_PROMPT_: Check each line of the listing below for the string "Core", and copy the ones that have it.

_PROVIDED DATA_:

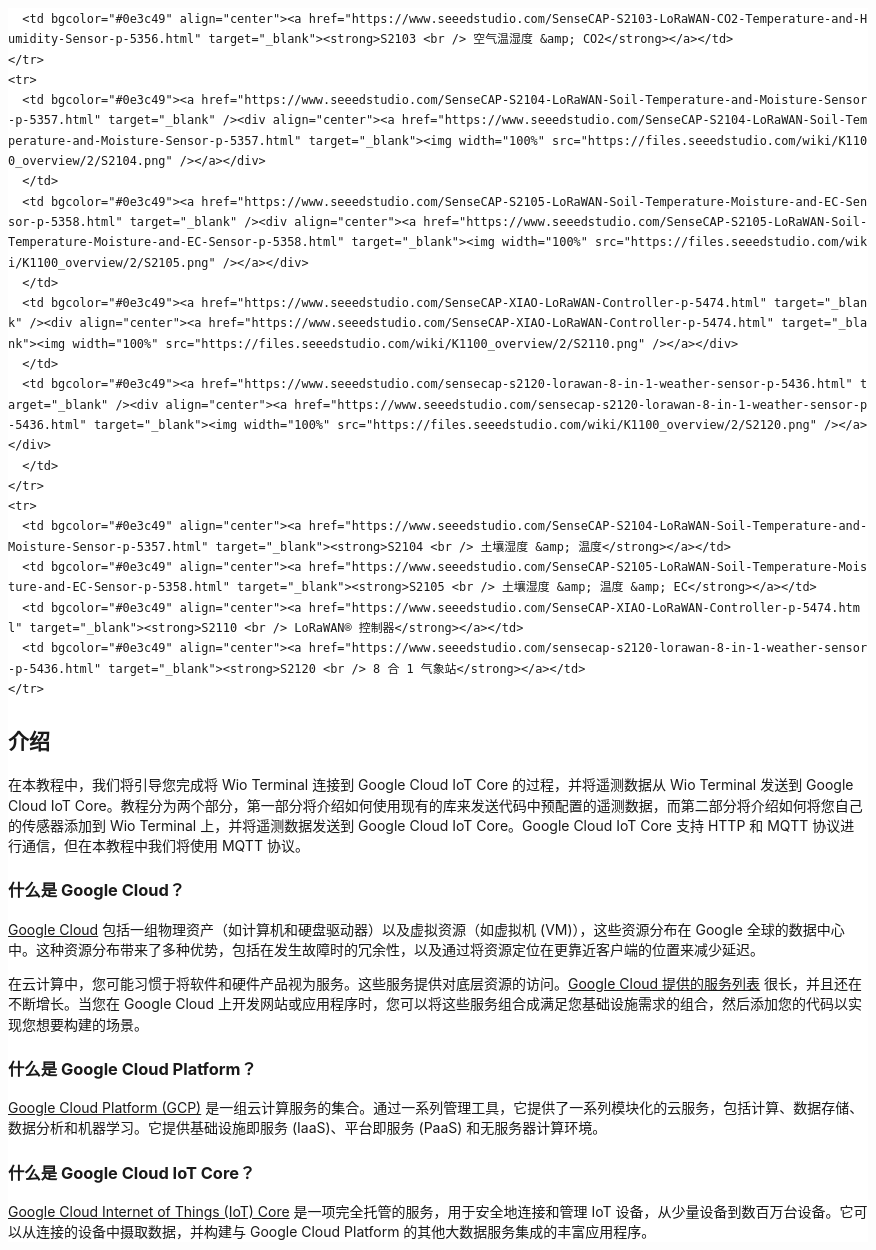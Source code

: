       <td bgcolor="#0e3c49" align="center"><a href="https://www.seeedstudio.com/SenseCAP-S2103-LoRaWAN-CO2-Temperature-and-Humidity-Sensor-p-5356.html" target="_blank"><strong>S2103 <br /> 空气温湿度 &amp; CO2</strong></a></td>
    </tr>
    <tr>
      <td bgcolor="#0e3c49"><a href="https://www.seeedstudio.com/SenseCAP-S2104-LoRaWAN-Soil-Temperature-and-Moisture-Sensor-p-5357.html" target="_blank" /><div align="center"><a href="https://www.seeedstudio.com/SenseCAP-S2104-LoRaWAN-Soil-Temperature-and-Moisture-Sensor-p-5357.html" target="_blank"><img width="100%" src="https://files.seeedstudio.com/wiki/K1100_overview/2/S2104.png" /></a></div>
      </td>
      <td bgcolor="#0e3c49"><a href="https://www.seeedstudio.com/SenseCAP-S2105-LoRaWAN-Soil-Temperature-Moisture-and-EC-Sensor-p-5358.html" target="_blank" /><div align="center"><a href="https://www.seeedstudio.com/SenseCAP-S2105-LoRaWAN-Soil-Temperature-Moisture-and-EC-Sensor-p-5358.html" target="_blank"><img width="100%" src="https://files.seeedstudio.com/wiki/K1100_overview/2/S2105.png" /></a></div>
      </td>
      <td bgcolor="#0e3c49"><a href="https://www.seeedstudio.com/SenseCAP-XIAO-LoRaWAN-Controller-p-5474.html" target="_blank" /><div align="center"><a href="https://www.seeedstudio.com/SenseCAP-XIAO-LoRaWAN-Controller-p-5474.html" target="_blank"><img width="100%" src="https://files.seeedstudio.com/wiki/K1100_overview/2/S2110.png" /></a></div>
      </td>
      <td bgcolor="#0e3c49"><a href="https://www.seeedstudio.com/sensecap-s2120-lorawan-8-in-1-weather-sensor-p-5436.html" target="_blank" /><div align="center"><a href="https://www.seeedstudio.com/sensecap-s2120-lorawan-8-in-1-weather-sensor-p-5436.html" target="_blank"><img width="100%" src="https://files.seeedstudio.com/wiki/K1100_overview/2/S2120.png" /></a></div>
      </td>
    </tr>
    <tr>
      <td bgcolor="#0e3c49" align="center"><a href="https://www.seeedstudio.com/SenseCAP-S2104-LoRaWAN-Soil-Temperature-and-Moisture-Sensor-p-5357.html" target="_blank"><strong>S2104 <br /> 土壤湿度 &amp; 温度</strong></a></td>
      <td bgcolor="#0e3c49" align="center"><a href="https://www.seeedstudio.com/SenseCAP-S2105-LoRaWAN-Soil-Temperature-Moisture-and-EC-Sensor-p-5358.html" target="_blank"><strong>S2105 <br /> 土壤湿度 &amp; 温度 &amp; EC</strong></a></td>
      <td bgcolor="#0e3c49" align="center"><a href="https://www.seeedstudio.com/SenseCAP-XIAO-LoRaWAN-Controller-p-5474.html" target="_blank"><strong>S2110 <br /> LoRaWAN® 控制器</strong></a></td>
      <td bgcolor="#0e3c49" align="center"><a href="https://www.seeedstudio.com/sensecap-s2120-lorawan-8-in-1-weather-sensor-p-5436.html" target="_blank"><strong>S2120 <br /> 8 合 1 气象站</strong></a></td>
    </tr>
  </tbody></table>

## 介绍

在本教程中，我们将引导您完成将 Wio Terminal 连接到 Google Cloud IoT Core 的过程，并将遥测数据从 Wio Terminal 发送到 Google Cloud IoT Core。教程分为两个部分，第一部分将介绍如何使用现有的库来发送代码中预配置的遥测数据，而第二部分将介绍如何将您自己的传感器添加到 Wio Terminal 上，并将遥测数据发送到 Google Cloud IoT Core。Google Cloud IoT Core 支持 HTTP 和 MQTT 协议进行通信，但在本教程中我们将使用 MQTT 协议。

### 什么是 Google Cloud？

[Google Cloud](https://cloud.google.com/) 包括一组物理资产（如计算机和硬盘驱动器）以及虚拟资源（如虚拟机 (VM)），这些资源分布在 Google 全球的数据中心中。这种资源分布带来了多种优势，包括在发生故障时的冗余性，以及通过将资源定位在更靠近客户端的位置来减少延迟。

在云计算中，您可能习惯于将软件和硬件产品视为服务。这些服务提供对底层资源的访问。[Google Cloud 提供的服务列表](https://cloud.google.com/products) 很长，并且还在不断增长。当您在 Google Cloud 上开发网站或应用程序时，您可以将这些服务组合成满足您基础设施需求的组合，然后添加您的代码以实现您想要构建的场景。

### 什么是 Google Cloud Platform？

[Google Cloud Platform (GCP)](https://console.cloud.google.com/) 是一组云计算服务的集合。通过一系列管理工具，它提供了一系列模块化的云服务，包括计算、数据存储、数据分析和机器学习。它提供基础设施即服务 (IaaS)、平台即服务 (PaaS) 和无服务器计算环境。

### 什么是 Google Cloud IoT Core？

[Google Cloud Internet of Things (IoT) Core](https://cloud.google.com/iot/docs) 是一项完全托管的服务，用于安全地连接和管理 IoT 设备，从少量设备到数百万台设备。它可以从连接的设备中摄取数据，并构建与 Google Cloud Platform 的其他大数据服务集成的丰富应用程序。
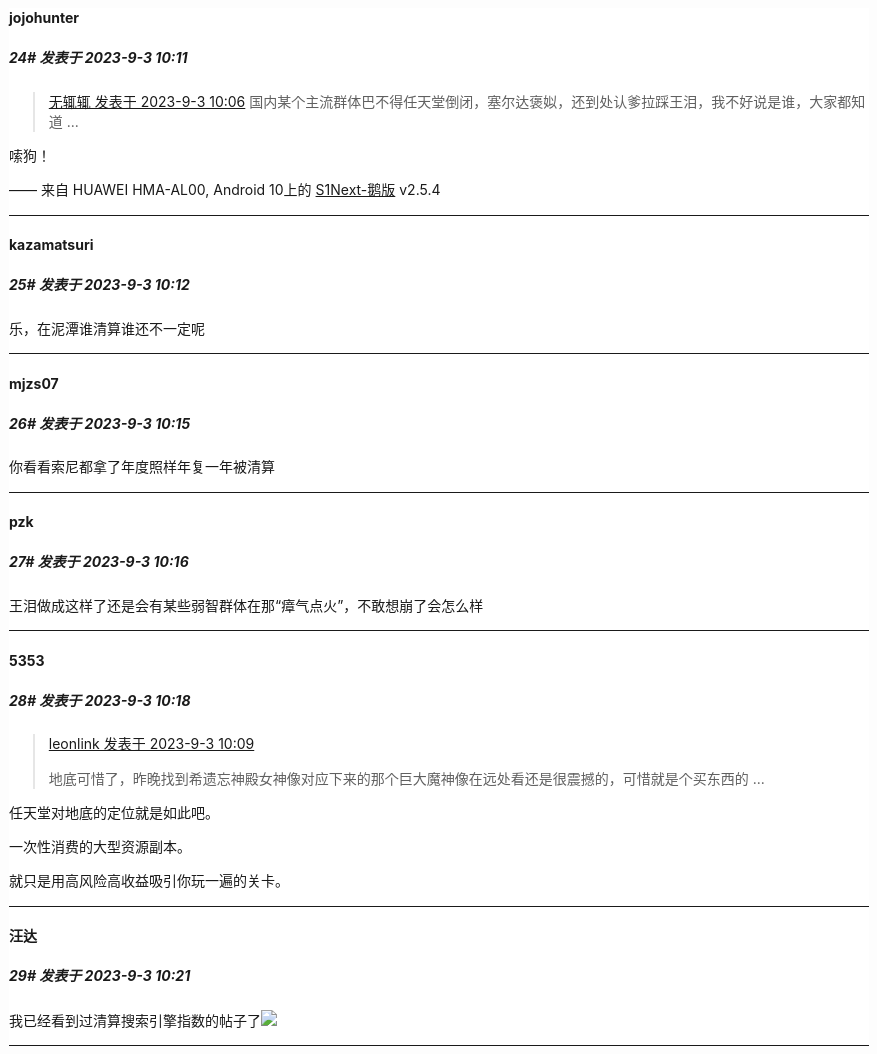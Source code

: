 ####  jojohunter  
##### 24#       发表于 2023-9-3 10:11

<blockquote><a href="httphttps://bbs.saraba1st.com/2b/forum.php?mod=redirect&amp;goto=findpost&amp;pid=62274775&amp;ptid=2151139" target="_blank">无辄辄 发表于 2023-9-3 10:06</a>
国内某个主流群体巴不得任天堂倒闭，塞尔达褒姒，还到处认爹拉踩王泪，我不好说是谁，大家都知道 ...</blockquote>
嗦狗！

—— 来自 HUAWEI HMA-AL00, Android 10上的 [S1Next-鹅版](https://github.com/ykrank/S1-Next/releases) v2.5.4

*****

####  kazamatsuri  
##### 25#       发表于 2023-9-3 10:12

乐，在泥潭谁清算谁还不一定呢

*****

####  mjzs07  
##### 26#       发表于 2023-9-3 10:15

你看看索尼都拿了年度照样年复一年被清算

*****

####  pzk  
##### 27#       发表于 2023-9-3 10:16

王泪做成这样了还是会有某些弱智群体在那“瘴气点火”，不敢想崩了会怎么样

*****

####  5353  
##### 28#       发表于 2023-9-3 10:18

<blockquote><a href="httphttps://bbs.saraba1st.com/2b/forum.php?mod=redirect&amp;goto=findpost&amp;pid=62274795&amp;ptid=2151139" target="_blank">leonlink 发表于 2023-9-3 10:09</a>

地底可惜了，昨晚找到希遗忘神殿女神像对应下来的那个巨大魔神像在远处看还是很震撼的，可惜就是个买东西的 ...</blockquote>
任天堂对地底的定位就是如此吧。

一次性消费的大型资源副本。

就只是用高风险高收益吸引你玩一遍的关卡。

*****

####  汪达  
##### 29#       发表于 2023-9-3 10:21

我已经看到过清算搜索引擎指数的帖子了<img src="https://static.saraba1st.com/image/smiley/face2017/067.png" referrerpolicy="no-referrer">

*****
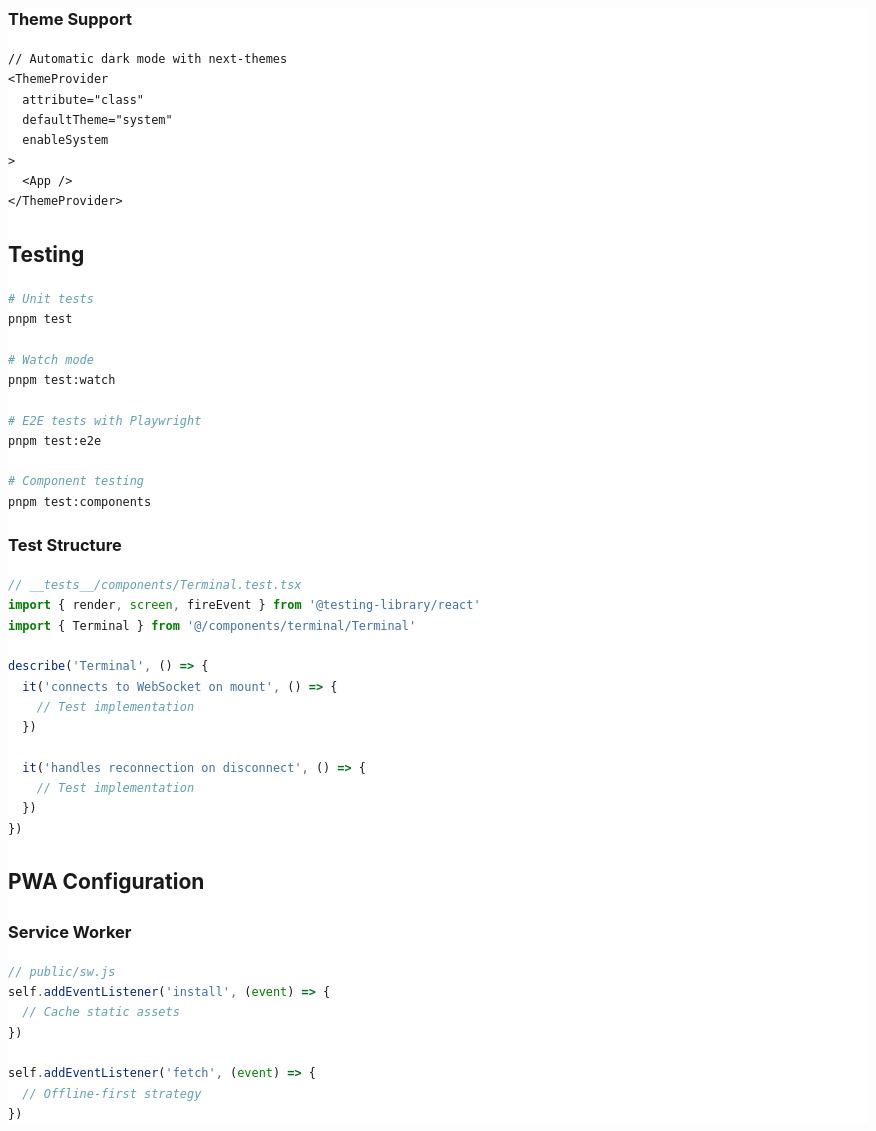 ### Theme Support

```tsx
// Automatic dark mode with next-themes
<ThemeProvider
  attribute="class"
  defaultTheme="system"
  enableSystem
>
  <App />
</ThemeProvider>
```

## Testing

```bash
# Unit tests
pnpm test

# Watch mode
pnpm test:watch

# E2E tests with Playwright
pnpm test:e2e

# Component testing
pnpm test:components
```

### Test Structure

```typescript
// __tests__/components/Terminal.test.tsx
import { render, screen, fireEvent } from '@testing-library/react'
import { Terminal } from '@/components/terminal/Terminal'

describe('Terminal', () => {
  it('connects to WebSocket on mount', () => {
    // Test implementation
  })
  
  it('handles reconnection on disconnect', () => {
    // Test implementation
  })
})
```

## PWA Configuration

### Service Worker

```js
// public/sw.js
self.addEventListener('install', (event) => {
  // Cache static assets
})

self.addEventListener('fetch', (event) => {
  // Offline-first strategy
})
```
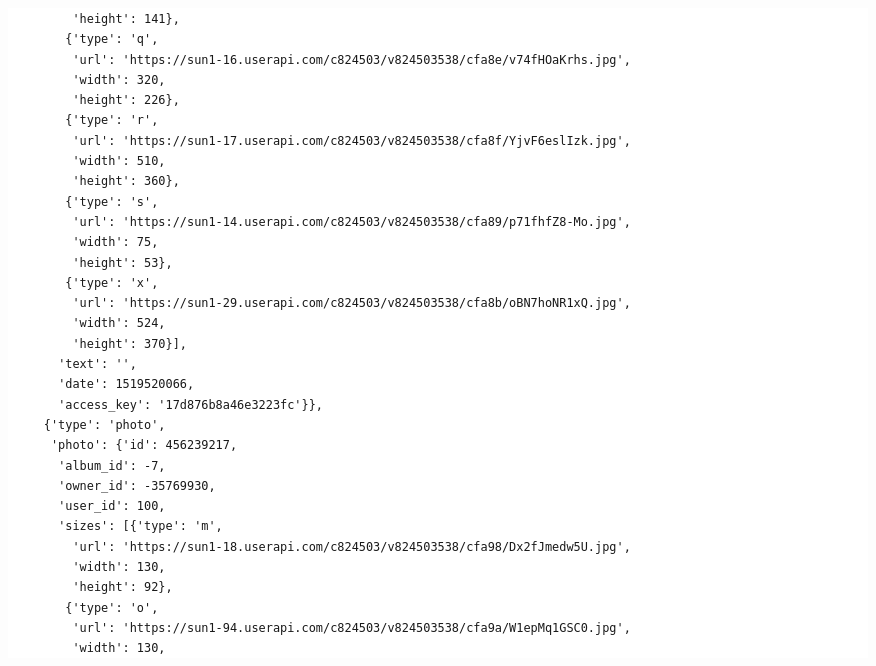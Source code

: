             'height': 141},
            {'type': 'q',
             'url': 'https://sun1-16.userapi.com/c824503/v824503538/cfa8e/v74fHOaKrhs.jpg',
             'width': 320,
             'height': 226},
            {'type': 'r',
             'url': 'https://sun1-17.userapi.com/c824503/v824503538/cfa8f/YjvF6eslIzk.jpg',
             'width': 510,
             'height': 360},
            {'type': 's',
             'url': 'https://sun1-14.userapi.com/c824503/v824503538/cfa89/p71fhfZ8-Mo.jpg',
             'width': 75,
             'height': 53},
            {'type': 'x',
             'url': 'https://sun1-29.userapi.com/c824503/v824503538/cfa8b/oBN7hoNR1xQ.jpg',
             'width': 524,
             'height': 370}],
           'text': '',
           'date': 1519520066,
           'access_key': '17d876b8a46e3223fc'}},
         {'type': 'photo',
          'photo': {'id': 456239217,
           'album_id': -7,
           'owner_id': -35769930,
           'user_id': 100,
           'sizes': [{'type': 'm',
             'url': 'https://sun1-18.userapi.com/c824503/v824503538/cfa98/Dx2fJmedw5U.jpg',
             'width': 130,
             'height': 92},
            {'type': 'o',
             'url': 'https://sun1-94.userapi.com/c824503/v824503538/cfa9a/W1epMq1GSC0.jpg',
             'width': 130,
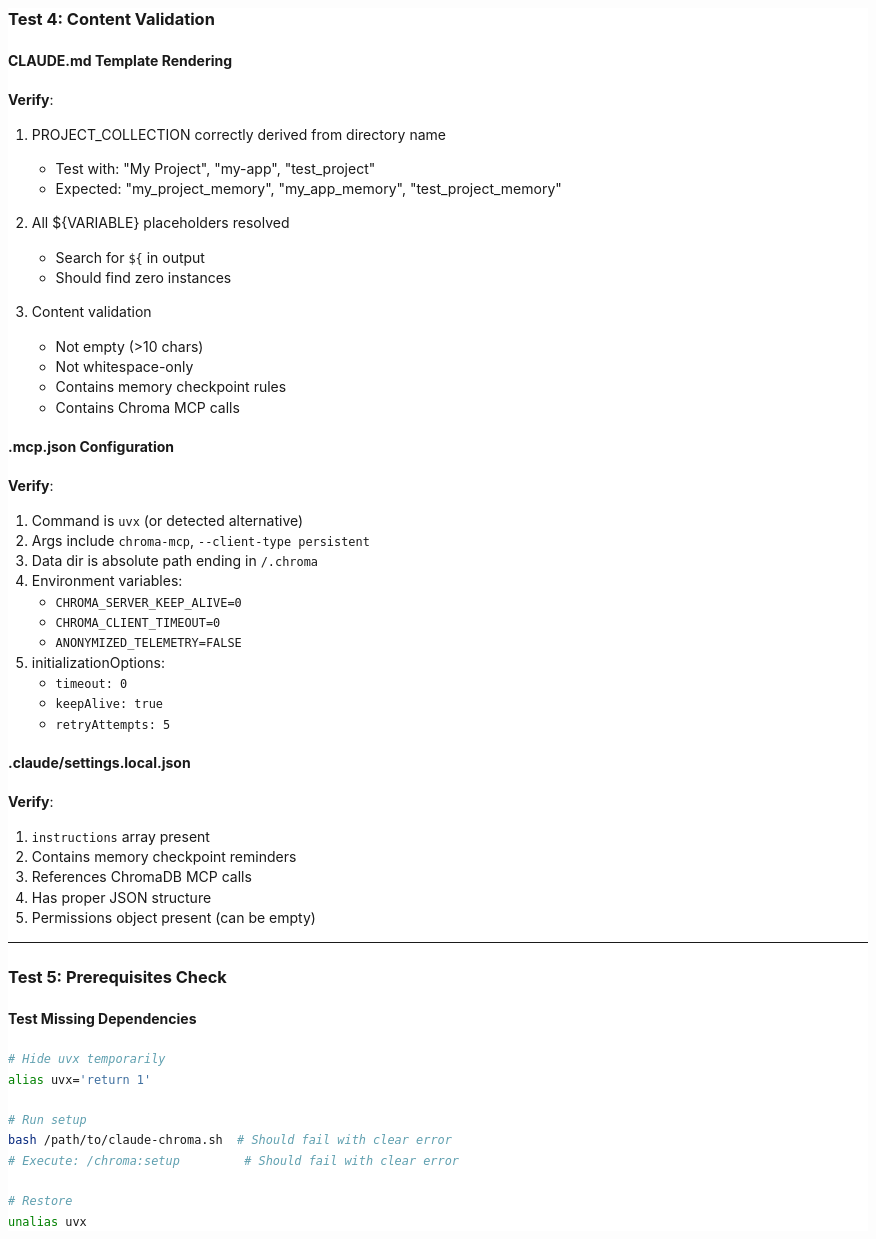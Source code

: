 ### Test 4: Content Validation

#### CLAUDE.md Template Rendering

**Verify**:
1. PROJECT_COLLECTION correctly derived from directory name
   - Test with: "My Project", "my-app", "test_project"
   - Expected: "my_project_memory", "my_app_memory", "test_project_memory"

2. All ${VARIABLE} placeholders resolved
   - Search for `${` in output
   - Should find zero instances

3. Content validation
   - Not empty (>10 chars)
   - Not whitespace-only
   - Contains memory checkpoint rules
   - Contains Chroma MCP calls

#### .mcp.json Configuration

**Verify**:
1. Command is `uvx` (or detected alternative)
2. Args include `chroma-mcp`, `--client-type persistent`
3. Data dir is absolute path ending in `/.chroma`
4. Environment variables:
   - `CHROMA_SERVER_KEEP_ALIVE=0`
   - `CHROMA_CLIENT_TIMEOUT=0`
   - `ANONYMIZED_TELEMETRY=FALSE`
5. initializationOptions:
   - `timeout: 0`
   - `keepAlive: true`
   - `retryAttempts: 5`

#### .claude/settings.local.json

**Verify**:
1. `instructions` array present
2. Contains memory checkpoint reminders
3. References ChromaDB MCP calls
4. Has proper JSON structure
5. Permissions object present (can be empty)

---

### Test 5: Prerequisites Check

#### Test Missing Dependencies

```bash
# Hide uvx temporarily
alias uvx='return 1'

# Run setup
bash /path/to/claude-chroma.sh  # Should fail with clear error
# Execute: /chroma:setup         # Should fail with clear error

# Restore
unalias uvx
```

_TASK RESPONSE_:
在本教程中，我们将引导您完成将 Wio Terminal 连接到 Google Cloud IoT Core 的过程，并将遥测数据从 Wio Terminal 发送到 Google Cloud IoT Core。教程分为两个部分，第一部分将介绍如何使用现有的库来发送代码中预配置的遥测数据，而第二部分将介绍如何将您自己的传感器添加到 Wio Terminal 上，并将遥测数据发送到 Google Cloud IoT Core。Google Cloud IoT Core 支持 HTTP 和 MQTT 协议进行通信，但在本教程中我们将使用 MQTT 协议。
### 什么是 Google Cloud IoT Core？
[Google Cloud Internet of Things (IoT) Core](https://cloud.google.com/iot/docs) 是一项完全托管的服务，用于安全地连接和管理 IoT 设备，从少量设备到数百万台设备。它可以从连接的设备中摄取数据，并构建与 Google Cloud Platform 的其他大数据服务集成的丰富应用程序。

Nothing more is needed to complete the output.